Australia: The Land Where Time Began

A biography of the Australian continent 

Muttaburrasaurus Early Cretaceous

It was found in the Mackunda Formation, Thompson River near Muttaburra, and Allaru Mudstone, at Dundee near Hughenden, central Queensland. Also in the Griman Creek Formation, Lightning Ridge, New South Wales.

Muttaburrasaurus langdoni is one of the most complete dinosaur skeletons found in Australia. The well preserved skull from the Allaru Mudstone, Dundee, is slightly older than the type specimen and is regarded as being a bit more primitive (Molnar, 1996a). It is believed to have walked mostly quadrupedally, but probably stood on its hind legs to feed on high vegetation, more than 5 m above the ground, the overall length being about 10 m. A characteristic of Muttaburrasaurus was the nasal bulla (large bump) on the snout that is believed to have possibly connected with vocalisation.

Isolated Muttaburrasaurus bones and teeth have been found at Lightning Ridge, New South Wales, the form of the teeth being intermediate between those from Muttaburra and Atlascopco, a hyspilophodont, from Victoria, though still referrable to Muttaburrasaurus, form 2 (Molnar, 1996a).
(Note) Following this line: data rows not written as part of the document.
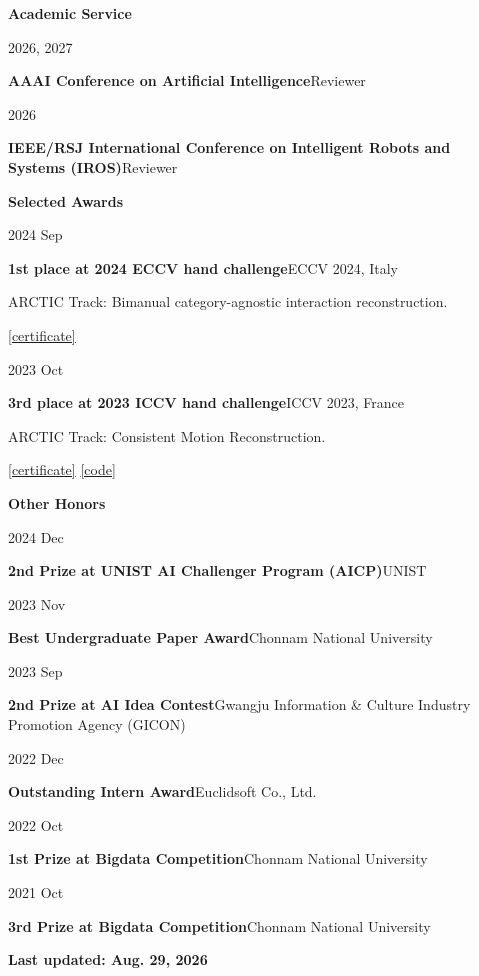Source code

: \documentclass[10pt,a4paper]{article}
\newlength{\datecolwidth}
\newlength{\rowcolgap}
\newlength{\entrymargin}
\newcommand{\link}[2]{\href{#1}{\textcolor{linkcolor}{#2}}}
\newcommand{\cvstrong}[1]{\textbf{\textcolor{strongcolor}{#1}}}
\newcommand{\cvmuted}[1]{\textcolor{muted}{#1}}
\newcommand{\AwardEccvHandChallenge}{https://on-jungwoan.github.io/assets/eccv_award.pdf}
\newcommand{\AwardIccvHandChallenge}{https://on-jungwoan.github.io/assets/ICCV_award.png}
\newcommand{\CodeIccvHandChallenge}{https://github.com/On-JungWoan/UVHand}
\newcommand{\cvsection}[1]{%
  \vspace{20pt}
  {\large\bfseries\textcolor{accent}{#1}}\par
  \vspace{3pt}{\color{rulegray}\hrule}\vspace{5pt}
}
\newcommand{\cvrow}[3]{%
  \noindent
  \begin{minipage}[t]{#1}
    \vspace{0pt}#2
  \end{minipage}%
  \hspace{\rowcolgap}%
  \begin{minipage}[t]{\dimexpr\textwidth-#1-\rowcolgap\relax}
    \vspace{0pt}#3
  \end{minipage}\par
}
\newcommand{\compactentry}[3]{%
  \cvrow{\datecolwidth}
    {\textcolor{muted}{#1}}
    {\cvstrong{#2}\hfill{\small\textcolor{muted}{#3}}}\vspace{\entrymargin}
}
\newcommand{\awarditem}[5]{%
  \cvrow{\datecolwidth}
    {\textcolor{muted}{#1}}
    {\textbf{#2}\hfill{\small\cvmuted{#3}}\par
      {\small\cvmuted{#4}}\par
      {\small\textcolor{muted}{#5}}}\vspace{\entrymargin}
}
\begin{document}
\cvsection{Academic Service}
\compactentry{2026, 2027}
  {AAAI Conference on Artificial Intelligence}
  {Reviewer}

\compactentry{2026}
  {IEEE/RSJ International Conference on Intelligent Robots and Systems (IROS)}
  {Reviewer}

\cvsection{Selected Awards}
\awarditem{2024 Sep}
  {1st place at 2024 ECCV hand challenge}
  {ECCV 2024, Italy}
  {ARCTIC Track: Bimanual category-agnostic interaction reconstruction.}
  {\link{\AwardEccvHandChallenge}{[certificate]}}

\awarditem{2023 Oct}
  {3rd place at 2023 ICCV hand challenge}
  {ICCV 2023, France}
  {ARCTIC Track: Consistent Motion Reconstruction.}
  {\link{\AwardIccvHandChallenge}{[certificate]} \link{\CodeIccvHandChallenge}{[code]}}

\cvsection{Other Honors}
\compactentry{2024 Dec}
  {2nd Prize at UNIST AI Challenger Program (AICP)}
  {UNIST}

\compactentry{2023 Nov}
  {Best Undergraduate Paper Award}
  {Chonnam National University}

\compactentry{2023 Sep}
  {2nd Prize at AI Idea Contest}
  {Gwangju Information \& Culture Industry Promotion Agency (GICON)}

\compactentry{2022 Dec}
  {Outstanding Intern Award}
  {Euclidsoft Co., Ltd.}

\compactentry{2022 Oct}
  {1st Prize at Bigdata Competition}
  {Chonnam National University}

\compactentry{2021 Oct}
  {3rd Prize at Bigdata Competition}
  {Chonnam National University}

\vfill
\begin{flushright}
  {\textbf{\textcolor{muted}{Last updated: Aug. 29, 2026}}}
\end{flushright}
\end{document}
A characteristic of Muttaburrasaurus is the jaw structure and teeth that differ from those of closely related dinosaurs. Unlike the situation in the other related dinosaurs, the crowns of the teeth have all erupted by the same amount, suggesting that all the teeth erupted together. In other dinosaurs the eruption of the teeth is more spasmodic. Food could be sheared by the jaws rather than ground. Their bite was apparently very powerful, judging by the large attachment areas of the jaw muscles. It has been suggested that this animal might have been an occasional carnivore (Bartholomai & Molnar, 1981). Camptosaurus from the Upper Jurassic of Europe and North America is believed to be the most closely related dinosaur.

It is defined as a large basal ornithopod. There is a broad, low postorbital region on the skull, on the snout the nasal bulla is prominent, the quadrate is posteriorly inclined, lateral processes on the frontal, and the maxillary crowns are all erupted to the same degree. There are about 11 low ridges on the maxillary teeth, but no central carinae. The dorsal centra is keeled, ventral pits are present on the anterior caudal centra. It has 4 metatarsals. The pelvis is deep, with a long, slender ischium (Long, 1998).

Sources & Further reading

  1. Long, John A, 1998, Dinosaurs of Australia and New Zealand, University of New South Wales Press.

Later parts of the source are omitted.